Launched in October 2021, the $25 million program sees participants complete 10 weeks of classroom learning in selected prevocational courses, followed by a three-week placement with an employer, with the ultimate goal to secure an apprenticeship using their new skills.

Tasvir said that while he hadn’t expected the certificate, he was honoured to receive the acknowledgement.

“I’ve been teaching for a few years now and it’s always a great feeling to receive recognition for the work we do,” Tasvir said.

Tasvir’s career in engineering has spanned over 25 years, beginning overseas in the 90s.

“As a child, I used to watch people perform maintenance and repairs on farm machines, and I was always fascinated with the hot works like thermal cutting and welding. I thought that was the coolest thing to do with all the sparks and metals being cut with flame,” Tasvir said.

“Then when I was working as tradesmen, I was tasked with looking after apprentices coming through in my workplace. I really enjoyed explaining things and showing them how to do it, and a few times I had people say to me, ‘You should think about teaching’. So that’s what I did.”

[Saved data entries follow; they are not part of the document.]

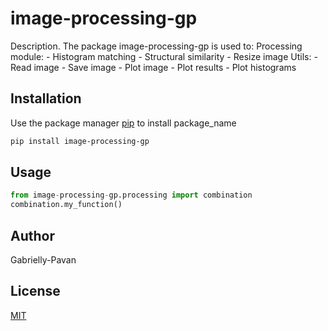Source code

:# image-processing-gp

Description. 
The package image-processing-gp is used to:
	Processing module:
	- Histogram matching
	- Structural similarity
	- Resize image
	Utils:
	- Read image
	- Save image
	- Plot image
	- Plot results
	- Plot histograms

## Installation

Use the package manager [pip](https://pip.pypa.io/en/stable/) to install package_name

```bash
pip install image-processing-gp
```

## Usage

```python
from image-processing-gp.processing import combination
combination.my_function()
```

## Author
Gabrielly-Pavan

## License
[MIT](https://choosealicense.com/licenses/mit/)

Tasvir completed his tertiary teacher diploma at Fiji National University and had converted his Fijian qualifications to Australian standard through the Australia Pacific Training Coalition (APTC) when a teaching role became available at the APTC campus in Samoa. Jumping at the chance to teach Australian education, Tasvir completed his training and assessment qualification and taught at the campus from 2014 until he moved to Queensland in 2016.

After making the move to Australia, Tasvir took on a role with TAFE Queensland, delivering training within Queensland Corrective Services’ prisons like Woodford and Palen Creek for three years. Then in late 2019, Tasvir was approached to teach the Certificate I to Certificate III in Engineering (MEM30219) — a role primarily based at the Nambour campus but that requires him to deliver to TAFE at School and pre-apprenticeship students at the Maryborough Trade Training Centre.

“For me the most rewarding part of teaching is the satisfaction of seeing when students are able take the skills sets that they have gained during the course of study with me and apply them to build or create a project that demonstrates competency beyond the required level,” Tasvir said.

“I’ve been doing this [teaching] a while and I have seen students go on to become supervisors and start their own businesses, which is very satisfying.”

But Tasvir’s commitment to the community isn’t limited to education and training. Tasvir has served as a member of the Caboolture State Emergency Services (SES) for nearly three years, recently helping Queenslanders who needed rescuing or help protecting their homes during the South East Queensland floods.

“I saw the devastation when we had the fires a few years ago, and I wanted to help, so I signed up and have been involved ever since. Whenever disasters pop up, I volunteer to do what I can to help with it when I’m available,” Tasvir said.

Tasvir’s participation in the SES recently influenced one of his students to do what he could to help too. A 16-year-old Pre-Apprenticeship Support Program participant in Maryborough used his design and build assessment to create a metal device that would assist the SES by speeding up the valuable time it takes to fill sandbags.

“There was a flood in Maryborough in January, so when we came to the design and build part of the course, Bryce decided he wanted to help,” Tasvir said.

“We got the specs off the internet and he made it with my help, but by the time we’d finished, the water had receded and so he let me donate it to Caboolture SES, which ended up coming in very handy during the recent flood.”

The student’s handiwork saw the teenager receive a certificate of appreciation from the Caboolture SES, with Tasvir saying the device saved valuable time in a situation where time was of the essence. He now hopes to combine his work with TAFE Queensland and the SES, with his student’s contribution providing inspiration.

“This is the first device of its kind for my branch of SES, and it certainly made it quicker and easier to fill the bags,” Tasvir said.

“We could definitely use more of them, so in future if we have the opportunity for students to make them as part of their course, we will.”